Clients of Amazon Web Services experienced a second major outage due to electrical storms in the last few days. The power was restored to the data centre environment about nine minutes later but Netflix, Instagram, Pinterest, Heroku and other companies that depend on its infrastructure were affected.
I agree with Mike Lee from ZD Net that the outage issue was less to do with Amazon, and more to do with individual companies not using cloud services to their full potential, to create geographically redundant links.
Lee quoted Intelligent Business Research Services advisor Jorn Bettin: “They could operate at a higher level of redundancy, so that these sorts of outages would only have a minimal impact on them. It’s a matter of cost.”
This therefore raises the topic of managing levels of redundancy. It is possible to solution workloads to have 100% availability in the cloud, but this will be at a cost.
The reality is that many organisations, particularly small businesses, will look at their bottom line, and decide that the cost to mitigate the risk isn’t worth maintaining 100%. They are therefore making a choice to balance risk with the price of 100% uptime. Even though the cloud service provider may not provide 100% uptime, in reality, given that the provider’s data centre technology is more advanced with high levels of redundancy than most clients’ own data centres, the provider has higher availability.
Over time the reliability and availability of cloud services will improve as data centre technology evolves. The risk of cloud service downtime will exist for some time, so businesses should make a conscious choice on the level of availability of their workloads and select a cloud service provider that will manage to this.

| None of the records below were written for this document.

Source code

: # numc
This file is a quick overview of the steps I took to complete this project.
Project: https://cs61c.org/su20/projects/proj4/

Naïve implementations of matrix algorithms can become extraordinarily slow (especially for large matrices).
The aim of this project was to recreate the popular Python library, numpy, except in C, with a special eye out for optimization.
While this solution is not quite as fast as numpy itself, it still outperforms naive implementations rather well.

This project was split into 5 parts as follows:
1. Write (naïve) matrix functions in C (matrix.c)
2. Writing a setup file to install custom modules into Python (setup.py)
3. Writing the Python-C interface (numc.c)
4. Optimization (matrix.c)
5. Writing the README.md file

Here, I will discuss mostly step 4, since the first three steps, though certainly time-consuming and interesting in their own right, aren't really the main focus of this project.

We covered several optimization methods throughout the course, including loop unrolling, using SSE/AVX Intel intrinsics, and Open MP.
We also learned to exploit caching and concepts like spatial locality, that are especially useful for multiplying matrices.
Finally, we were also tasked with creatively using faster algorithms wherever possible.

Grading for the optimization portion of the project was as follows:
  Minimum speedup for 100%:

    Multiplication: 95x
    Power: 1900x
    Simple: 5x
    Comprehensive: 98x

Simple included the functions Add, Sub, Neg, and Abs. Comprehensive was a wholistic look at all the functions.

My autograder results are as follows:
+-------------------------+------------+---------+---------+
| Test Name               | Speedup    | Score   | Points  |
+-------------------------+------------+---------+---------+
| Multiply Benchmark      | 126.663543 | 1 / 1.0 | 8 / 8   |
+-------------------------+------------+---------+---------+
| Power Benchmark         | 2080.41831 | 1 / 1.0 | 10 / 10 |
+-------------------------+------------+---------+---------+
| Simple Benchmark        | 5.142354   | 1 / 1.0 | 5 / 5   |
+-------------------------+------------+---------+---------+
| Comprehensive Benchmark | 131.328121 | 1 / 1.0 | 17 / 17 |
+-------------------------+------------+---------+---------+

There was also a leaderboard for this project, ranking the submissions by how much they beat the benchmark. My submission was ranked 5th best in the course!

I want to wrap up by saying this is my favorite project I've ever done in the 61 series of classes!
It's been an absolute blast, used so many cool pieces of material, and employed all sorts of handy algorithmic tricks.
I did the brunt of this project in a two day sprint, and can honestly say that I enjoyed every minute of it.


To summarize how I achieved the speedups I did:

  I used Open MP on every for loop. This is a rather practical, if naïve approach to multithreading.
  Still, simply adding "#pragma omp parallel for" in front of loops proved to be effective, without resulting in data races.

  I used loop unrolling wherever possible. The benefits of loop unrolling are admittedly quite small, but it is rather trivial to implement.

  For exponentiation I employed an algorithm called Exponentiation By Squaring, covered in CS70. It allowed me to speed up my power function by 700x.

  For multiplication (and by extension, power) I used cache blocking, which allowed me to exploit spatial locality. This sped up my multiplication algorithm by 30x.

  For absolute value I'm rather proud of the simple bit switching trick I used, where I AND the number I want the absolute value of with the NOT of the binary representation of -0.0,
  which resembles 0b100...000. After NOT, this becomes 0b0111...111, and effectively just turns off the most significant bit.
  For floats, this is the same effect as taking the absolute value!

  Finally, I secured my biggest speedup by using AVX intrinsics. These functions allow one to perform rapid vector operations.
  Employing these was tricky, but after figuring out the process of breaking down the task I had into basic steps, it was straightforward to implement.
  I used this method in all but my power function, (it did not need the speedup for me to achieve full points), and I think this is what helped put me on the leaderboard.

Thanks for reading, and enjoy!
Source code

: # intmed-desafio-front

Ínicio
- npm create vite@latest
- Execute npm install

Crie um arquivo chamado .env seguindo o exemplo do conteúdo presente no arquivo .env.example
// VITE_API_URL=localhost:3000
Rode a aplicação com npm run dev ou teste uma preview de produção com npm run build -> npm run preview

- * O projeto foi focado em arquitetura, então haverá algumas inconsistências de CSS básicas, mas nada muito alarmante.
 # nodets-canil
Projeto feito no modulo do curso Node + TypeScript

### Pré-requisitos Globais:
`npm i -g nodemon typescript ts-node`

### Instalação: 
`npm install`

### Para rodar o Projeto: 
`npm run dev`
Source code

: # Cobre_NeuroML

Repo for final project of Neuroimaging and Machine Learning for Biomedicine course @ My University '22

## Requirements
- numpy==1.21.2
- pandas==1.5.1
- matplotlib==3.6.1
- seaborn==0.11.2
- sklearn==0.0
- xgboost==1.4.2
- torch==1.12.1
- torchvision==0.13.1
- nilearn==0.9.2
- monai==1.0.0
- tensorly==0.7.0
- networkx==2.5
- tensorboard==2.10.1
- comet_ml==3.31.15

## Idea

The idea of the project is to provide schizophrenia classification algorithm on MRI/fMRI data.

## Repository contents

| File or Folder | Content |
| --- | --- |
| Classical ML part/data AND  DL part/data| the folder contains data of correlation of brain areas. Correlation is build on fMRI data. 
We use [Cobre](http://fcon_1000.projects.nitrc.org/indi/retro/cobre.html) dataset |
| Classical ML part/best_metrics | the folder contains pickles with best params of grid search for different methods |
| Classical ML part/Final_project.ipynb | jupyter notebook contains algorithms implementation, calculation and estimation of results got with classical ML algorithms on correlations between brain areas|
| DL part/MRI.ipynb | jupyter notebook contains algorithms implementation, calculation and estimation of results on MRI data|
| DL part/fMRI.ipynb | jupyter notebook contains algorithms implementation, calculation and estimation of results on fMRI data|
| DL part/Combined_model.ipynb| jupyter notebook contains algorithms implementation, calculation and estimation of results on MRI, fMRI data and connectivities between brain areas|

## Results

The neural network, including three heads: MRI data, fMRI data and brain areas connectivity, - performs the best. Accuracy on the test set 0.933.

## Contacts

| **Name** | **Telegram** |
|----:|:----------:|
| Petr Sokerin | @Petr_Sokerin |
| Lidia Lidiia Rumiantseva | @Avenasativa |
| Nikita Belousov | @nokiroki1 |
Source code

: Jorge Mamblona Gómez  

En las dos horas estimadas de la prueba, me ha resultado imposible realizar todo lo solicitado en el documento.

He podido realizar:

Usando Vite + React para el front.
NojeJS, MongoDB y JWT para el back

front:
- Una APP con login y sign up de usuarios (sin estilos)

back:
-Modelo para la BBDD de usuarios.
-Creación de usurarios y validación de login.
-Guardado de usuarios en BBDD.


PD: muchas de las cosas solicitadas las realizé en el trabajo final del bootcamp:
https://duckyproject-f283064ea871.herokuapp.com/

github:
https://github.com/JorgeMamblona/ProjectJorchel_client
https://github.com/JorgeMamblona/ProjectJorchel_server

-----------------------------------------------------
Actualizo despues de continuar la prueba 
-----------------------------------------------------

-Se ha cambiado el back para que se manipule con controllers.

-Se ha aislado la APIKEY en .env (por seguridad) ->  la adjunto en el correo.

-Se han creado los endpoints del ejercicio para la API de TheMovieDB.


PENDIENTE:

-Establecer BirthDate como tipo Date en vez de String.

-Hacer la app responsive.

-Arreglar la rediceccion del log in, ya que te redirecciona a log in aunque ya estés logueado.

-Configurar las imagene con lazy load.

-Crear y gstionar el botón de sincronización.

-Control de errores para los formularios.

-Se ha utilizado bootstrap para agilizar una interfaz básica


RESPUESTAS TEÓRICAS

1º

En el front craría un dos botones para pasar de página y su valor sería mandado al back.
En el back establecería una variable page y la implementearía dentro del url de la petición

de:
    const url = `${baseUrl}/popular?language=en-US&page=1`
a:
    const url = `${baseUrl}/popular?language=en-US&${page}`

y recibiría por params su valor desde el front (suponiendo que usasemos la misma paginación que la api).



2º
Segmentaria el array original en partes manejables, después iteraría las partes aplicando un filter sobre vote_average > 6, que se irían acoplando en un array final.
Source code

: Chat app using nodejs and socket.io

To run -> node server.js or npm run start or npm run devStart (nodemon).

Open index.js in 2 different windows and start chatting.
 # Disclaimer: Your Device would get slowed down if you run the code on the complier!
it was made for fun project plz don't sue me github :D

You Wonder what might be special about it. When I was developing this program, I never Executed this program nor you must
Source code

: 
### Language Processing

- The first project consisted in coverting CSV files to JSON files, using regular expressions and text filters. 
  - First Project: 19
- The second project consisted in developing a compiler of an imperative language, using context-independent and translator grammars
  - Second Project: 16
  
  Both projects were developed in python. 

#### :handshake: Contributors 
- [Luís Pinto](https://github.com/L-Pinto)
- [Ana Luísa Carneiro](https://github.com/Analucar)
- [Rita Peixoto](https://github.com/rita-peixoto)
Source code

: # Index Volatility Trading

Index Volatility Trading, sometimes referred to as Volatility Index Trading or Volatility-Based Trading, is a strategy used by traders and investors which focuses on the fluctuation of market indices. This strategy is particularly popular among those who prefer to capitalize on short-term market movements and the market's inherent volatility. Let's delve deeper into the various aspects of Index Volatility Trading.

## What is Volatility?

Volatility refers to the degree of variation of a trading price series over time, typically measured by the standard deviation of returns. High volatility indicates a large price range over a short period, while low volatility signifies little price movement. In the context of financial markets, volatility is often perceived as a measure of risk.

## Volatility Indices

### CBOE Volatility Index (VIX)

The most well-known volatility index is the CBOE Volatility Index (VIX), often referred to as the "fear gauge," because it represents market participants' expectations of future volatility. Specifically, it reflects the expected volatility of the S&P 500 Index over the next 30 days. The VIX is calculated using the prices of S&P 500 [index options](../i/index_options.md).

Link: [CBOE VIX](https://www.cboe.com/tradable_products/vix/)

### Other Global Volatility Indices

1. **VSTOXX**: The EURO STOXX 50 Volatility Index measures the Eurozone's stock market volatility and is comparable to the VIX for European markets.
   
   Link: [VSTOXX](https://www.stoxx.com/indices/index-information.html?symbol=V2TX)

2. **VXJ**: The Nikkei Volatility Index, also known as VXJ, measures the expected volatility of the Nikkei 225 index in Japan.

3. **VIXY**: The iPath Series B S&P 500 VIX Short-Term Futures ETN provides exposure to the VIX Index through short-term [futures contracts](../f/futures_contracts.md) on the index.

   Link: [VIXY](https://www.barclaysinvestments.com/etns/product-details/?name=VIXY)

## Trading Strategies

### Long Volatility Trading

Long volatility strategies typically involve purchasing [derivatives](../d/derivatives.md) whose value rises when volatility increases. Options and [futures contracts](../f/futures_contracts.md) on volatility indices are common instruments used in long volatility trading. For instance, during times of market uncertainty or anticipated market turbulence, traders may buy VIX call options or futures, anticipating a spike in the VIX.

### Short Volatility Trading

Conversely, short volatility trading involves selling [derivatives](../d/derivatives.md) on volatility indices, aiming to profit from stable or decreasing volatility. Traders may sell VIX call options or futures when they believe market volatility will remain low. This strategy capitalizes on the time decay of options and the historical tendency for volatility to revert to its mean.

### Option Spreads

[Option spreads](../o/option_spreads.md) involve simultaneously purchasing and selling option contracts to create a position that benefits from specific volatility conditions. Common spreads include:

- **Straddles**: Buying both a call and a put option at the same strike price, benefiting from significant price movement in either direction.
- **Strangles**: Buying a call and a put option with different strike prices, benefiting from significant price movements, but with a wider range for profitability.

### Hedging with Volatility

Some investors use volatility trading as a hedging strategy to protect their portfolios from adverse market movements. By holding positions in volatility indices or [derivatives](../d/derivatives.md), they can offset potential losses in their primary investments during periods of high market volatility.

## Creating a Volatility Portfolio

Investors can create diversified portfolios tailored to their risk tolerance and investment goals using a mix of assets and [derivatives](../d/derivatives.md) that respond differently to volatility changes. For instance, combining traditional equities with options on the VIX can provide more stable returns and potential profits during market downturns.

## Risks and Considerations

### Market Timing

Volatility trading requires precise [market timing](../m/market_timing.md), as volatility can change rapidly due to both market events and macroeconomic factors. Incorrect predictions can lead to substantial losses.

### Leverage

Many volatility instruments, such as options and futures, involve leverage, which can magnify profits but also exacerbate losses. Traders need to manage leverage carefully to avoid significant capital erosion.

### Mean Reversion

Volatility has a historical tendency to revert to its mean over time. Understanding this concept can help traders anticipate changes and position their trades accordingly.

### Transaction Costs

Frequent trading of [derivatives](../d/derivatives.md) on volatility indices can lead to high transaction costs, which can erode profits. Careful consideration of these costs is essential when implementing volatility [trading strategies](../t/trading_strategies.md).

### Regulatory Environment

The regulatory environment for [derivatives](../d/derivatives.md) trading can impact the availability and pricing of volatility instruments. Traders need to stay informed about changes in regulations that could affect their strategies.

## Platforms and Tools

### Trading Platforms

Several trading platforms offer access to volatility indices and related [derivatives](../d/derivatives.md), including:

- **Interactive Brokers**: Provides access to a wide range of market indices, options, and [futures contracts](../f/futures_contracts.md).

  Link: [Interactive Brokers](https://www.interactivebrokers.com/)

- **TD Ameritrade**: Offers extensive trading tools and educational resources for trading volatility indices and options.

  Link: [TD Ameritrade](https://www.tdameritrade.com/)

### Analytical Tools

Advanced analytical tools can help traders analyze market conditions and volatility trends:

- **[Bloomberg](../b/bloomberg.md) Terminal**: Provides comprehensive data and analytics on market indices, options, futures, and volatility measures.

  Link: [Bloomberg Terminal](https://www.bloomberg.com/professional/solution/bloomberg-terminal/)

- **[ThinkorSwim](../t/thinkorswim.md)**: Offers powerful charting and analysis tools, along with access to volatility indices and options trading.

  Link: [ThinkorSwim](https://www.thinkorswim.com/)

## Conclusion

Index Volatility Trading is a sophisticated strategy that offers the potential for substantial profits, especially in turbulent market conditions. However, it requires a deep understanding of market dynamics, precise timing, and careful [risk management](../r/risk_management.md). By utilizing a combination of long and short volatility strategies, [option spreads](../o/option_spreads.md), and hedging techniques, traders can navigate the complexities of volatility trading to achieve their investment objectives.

Cloud providers need to be upfront with clients on what availability they provide. In New Zealand, this disclosure is assisted by the Cloud Code of Practice. This may mean selecting multiple cloud service providers or selecting a provider with geographically diverse infrastructure, with failover capability.
I’d be keen to hear your thoughts on my suggestions and about the challenges and opportunities of cloud computing in general.